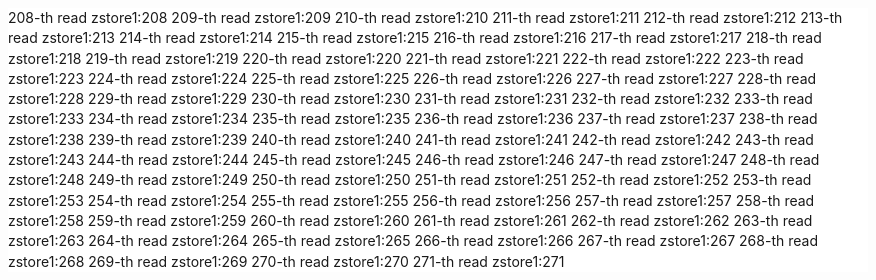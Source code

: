 208-th read zstore1:208
209-th read zstore1:209
210-th read zstore1:210
211-th read zstore1:211
212-th read zstore1:212
213-th read zstore1:213
214-th read zstore1:214
215-th read zstore1:215
216-th read zstore1:216
217-th read zstore1:217
218-th read zstore1:218
219-th read zstore1:219
220-th read zstore1:220
221-th read zstore1:221
222-th read zstore1:222
223-th read zstore1:223
224-th read zstore1:224
225-th read zstore1:225
226-th read zstore1:226
227-th read zstore1:227
228-th read zstore1:228
229-th read zstore1:229
230-th read zstore1:230
231-th read zstore1:231
232-th read zstore1:232
233-th read zstore1:233
234-th read zstore1:234
235-th read zstore1:235
236-th read zstore1:236
237-th read zstore1:237
238-th read zstore1:238
239-th read zstore1:239
240-th read zstore1:240
241-th read zstore1:241
242-th read zstore1:242
243-th read zstore1:243
244-th read zstore1:244
245-th read zstore1:245
246-th read zstore1:246
247-th read zstore1:247
248-th read zstore1:248
249-th read zstore1:249
250-th read zstore1:250
251-th read zstore1:251
252-th read zstore1:252
253-th read zstore1:253
254-th read zstore1:254
255-th read zstore1:255
256-th read zstore1:256
257-th read zstore1:257
258-th read zstore1:258
259-th read zstore1:259
260-th read zstore1:260
261-th read zstore1:261
262-th read zstore1:262
263-th read zstore1:263
264-th read zstore1:264
265-th read zstore1:265
266-th read zstore1:266
267-th read zstore1:267
268-th read zstore1:268
269-th read zstore1:269
270-th read zstore1:270
271-th read zstore1:271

====

TASK STATEMENT - If pictures are present, they are dropped, and the entries above are written out word for word.

TASK OUTPUT -
Source code

: 208-th read zstore1:208
209-th read zstore1:209
210-th read zstore1:210
211-th read zstore1:211
212-th read zstore1:212
213-th read zstore1:213
214-th read zstore1:214
215-th read zstore1:215
216-th read zstore1:216
217-th read zstore1:217
218-th read zstore1:218
219-th read zstore1:219
220-th read zstore1:220
221-th read zstore1:221
222-th read zstore1:222
223-th read zstore1:223
224-th read zstore1:224
225-th read zstore1:225
226-th read zstore1:226
227-th read zstore1:227
228-th read zstore1:228
229-th read zstore1:229
230-th read zstore1:230
231-th read zstore1:231
232-th read zstore1:232
233-th read zstore1:233
234-th read zstore1:234
235-th read zstore1:235
236-th read zstore1:236
237-th read zstore1:237
238-th read zstore1:238
239-th read zstore1:239
240-th read zstore1:240
241-th read zstore1:241
242-th read zstore1:242
243-th read zstore1:243
244-th read zstore1:244
245-th read zstore1:245
246-th read zstore1:246
247-th read zstore1:247
248-th read zstore1:248
249-th read zstore1:249
250-th read zstore1:250
251-th read zstore1:251
252-th read zstore1:252
253-th read zstore1:253
254-th read zstore1:254
255-th read zstore1:255
256-th read zstore1:256
257-th read zstore1:257
258-th read zstore1:258
259-th read zstore1:259
260-th read zstore1:260
261-th read zstore1:261
262-th read zstore1:262
263-th read zstore1:263
264-th read zstore1:264
265-th read zstore1:265
266-th read zstore1:266
267-th read zstore1:267
268-th read zstore1:268
269-th read zstore1:269
270-th read zstore1:270
271-th read zstore1:271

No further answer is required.